To solve this massive bottleneck, the AI industry has tried several strategies, but these methods fall short when deployed in enterprise environments where extreme compression is necessary. A class of technical fixes includes optimizing the KV cache by either evicting tokens the model deems less important or merging similar tokens into a single representation. These techniques work for mild compression but “degrade rapidly at high reduction ratios,” according to the authors.

Real-world applications often rely on simpler techniques, with the most common approach being to simply drop the older context once the memory limit is reached. But this approach causes the model to lose older information as the context grows long. Another alternative is context summarization, where the system pauses, writes a short text summary of the older context, and replaces the original memory with that summary. While this is an industry standard, summarization is highly lossy and heavily damages downstream performance because it might remove pertinent information from the context.

Recent research has proven that it is technically possible to highly compress this memory using a method called Cartridges. However, this approach requires training latent KV cache models through slow, end-to-end mathematical optimization. This gradient-based training can take several hours on expensive GPUs just to compress a single context, making it completely unviable for real-time enterprise applications.

How attention matching compresses without the cost

Attention Matching achieves high-level compaction ratios and quality while being orders of magnitude faster than gradient-based optimization. It bypasses the slow training process through clever mathematical tricks.

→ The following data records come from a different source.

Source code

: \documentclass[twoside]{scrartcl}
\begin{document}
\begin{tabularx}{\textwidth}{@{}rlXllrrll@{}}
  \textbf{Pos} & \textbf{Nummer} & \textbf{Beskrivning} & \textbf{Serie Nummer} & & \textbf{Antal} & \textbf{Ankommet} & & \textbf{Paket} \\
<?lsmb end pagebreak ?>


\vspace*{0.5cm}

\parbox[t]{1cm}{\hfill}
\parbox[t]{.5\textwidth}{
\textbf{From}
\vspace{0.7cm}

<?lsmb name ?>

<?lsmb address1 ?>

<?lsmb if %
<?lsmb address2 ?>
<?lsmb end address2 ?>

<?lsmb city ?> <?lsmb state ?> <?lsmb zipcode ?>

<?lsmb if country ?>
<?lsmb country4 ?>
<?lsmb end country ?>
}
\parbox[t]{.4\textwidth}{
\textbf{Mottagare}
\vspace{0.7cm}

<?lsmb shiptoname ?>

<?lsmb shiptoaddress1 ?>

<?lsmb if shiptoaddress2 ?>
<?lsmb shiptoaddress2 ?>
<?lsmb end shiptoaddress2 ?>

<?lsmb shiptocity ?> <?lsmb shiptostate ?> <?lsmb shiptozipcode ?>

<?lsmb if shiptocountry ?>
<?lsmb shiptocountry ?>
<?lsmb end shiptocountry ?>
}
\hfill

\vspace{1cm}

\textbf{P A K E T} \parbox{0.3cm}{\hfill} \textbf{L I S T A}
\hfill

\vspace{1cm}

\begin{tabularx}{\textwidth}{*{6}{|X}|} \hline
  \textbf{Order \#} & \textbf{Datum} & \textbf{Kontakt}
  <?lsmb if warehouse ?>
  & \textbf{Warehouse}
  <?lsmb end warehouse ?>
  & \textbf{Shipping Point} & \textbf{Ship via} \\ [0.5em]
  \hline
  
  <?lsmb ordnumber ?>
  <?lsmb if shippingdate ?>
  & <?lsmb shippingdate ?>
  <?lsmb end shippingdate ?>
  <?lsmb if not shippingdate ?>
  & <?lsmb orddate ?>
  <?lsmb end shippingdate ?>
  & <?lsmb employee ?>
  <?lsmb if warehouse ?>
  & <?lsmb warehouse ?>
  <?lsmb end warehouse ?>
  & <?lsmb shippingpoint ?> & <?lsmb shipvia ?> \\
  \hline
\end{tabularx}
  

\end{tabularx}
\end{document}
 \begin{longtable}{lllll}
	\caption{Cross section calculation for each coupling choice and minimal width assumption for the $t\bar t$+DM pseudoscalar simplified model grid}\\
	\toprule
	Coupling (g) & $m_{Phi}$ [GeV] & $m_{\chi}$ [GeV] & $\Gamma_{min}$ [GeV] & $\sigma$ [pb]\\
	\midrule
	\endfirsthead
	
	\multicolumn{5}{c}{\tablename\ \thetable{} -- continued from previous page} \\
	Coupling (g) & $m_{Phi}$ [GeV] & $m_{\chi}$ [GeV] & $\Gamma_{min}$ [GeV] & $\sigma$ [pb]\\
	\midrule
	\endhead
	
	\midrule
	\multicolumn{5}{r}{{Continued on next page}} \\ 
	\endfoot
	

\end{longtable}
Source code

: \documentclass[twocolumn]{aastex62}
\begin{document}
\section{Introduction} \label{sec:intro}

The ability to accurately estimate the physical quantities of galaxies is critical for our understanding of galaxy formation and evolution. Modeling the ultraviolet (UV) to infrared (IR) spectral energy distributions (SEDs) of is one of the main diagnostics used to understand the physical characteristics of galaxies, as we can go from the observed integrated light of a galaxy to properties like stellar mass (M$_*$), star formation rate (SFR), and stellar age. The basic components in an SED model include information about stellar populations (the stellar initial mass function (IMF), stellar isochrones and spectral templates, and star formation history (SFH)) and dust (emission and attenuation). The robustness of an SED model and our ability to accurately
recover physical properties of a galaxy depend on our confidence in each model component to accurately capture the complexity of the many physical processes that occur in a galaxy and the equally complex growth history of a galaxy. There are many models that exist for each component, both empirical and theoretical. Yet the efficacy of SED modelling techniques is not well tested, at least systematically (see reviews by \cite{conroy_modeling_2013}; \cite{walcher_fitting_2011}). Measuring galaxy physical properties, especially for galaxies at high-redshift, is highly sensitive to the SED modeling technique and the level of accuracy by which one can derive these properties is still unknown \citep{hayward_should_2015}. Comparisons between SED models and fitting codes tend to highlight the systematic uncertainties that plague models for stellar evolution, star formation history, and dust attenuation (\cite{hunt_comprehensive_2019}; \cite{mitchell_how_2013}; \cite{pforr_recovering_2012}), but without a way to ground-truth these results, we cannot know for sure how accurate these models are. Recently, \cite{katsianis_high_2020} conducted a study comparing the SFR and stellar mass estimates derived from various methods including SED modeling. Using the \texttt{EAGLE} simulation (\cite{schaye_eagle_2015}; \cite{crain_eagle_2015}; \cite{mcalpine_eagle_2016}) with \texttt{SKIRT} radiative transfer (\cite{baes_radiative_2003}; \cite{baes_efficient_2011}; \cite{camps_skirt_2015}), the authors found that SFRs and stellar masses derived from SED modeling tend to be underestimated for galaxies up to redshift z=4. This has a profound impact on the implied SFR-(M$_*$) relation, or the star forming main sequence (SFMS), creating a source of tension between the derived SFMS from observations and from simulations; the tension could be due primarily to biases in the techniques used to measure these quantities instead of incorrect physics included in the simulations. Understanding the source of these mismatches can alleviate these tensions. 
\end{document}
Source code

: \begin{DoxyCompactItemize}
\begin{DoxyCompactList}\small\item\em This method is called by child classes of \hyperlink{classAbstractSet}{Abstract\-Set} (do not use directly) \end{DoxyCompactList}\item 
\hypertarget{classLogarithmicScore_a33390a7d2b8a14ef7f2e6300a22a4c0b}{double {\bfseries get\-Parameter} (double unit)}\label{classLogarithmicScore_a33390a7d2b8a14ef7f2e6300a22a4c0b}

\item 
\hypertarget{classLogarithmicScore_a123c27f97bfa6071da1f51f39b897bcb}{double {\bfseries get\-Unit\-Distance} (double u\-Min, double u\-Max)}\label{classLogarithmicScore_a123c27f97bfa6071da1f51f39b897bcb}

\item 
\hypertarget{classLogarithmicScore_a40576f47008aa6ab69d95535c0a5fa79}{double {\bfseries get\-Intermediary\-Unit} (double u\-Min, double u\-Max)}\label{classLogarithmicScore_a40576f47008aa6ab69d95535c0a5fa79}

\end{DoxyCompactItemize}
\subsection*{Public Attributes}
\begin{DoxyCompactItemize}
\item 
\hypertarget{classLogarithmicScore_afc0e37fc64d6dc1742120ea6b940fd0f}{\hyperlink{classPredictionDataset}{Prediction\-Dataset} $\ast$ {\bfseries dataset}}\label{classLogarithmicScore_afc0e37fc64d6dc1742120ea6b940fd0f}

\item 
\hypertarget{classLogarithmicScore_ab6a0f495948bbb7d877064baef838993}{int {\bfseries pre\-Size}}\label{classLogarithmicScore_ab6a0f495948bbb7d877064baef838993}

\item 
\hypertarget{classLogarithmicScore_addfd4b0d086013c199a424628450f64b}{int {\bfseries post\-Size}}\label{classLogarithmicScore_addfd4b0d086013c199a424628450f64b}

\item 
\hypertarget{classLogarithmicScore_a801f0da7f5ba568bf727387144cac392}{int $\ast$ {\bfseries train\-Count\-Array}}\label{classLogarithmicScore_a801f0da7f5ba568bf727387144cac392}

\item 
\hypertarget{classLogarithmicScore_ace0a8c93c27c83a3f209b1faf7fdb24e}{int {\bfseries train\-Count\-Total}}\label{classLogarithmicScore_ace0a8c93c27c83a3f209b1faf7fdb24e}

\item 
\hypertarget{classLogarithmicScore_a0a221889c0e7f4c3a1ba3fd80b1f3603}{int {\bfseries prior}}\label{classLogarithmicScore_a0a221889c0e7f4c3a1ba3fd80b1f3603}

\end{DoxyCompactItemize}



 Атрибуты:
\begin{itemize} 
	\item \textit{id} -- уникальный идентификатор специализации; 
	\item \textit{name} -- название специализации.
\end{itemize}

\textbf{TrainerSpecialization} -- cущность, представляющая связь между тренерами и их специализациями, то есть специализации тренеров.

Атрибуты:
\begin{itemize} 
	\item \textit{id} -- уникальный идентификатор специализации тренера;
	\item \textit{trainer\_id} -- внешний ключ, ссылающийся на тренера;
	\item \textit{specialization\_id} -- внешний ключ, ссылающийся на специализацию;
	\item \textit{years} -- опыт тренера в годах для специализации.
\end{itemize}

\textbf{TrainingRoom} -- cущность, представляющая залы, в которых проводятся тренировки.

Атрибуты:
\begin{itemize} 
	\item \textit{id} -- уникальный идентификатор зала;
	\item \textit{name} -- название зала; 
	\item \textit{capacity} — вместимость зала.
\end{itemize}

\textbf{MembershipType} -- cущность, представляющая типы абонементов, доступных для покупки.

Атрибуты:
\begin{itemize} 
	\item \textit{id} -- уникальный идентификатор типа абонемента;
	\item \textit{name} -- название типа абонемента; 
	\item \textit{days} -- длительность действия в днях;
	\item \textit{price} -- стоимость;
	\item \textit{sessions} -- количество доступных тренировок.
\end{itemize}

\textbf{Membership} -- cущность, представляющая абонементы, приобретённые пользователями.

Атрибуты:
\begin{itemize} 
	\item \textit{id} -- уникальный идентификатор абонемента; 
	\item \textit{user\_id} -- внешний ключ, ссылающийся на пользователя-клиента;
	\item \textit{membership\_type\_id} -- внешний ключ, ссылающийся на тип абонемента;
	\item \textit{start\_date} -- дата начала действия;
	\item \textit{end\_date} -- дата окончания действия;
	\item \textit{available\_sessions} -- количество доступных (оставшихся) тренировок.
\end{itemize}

The researchers realized that to perfectly mimic how an AI interacts with its memory, they need to preserve two mathematical properties when compressing the original key and value vectors into a smaller footprint. The first is the “attention output,” which is the actual information the AI extracts when it queries its memory. The second is the “attention mass,” which acts as the mathematical weight that a token has relative to everything else in the model’s working memory. If the compressed memory can match these two properties, it will behave exactly like the massive, original memory, even when new, unpredictable user prompts are added later.

“Attention Matching is, in some ways, the ‘correct’ objective for doing latent context compaction in that it directly targets preserving the behavior of each attention head after compaction,” Zweiger said. While token-dropping and related heuristics can work, explicitly matching attention behavior simply leads to better results.

Before compressing the memory, the system generates a small set of “reference queries” that act as a proxy for the types of internal searches the model is likely to perform when reasoning about the specific context. If the compressed memory can accurately answer these reference queries, it will very likely succeed at answering the user’s actual questions later. The authors suggest various methods for generating these reference queries, including appending a hidden prompt to the document telling the model to repeat the previous context, known as the “repeat-prefill” technique. They also suggest a “self-study” approach where the model is prompted to perform a few quick synthetic tasks on the document, such as aggregating all key facts or structuring dates and numbers into a JSON format.

With these queries in hand, the system picks a set of keys to preserve in the compacted KV cache based on signals like the highest attention value. It then uses the keys and reference queries to calculate the matching values along with a scalar bias term. This bias ensures that pertinent information is preserved, allowing each retained key to represent the mass of many removed keys.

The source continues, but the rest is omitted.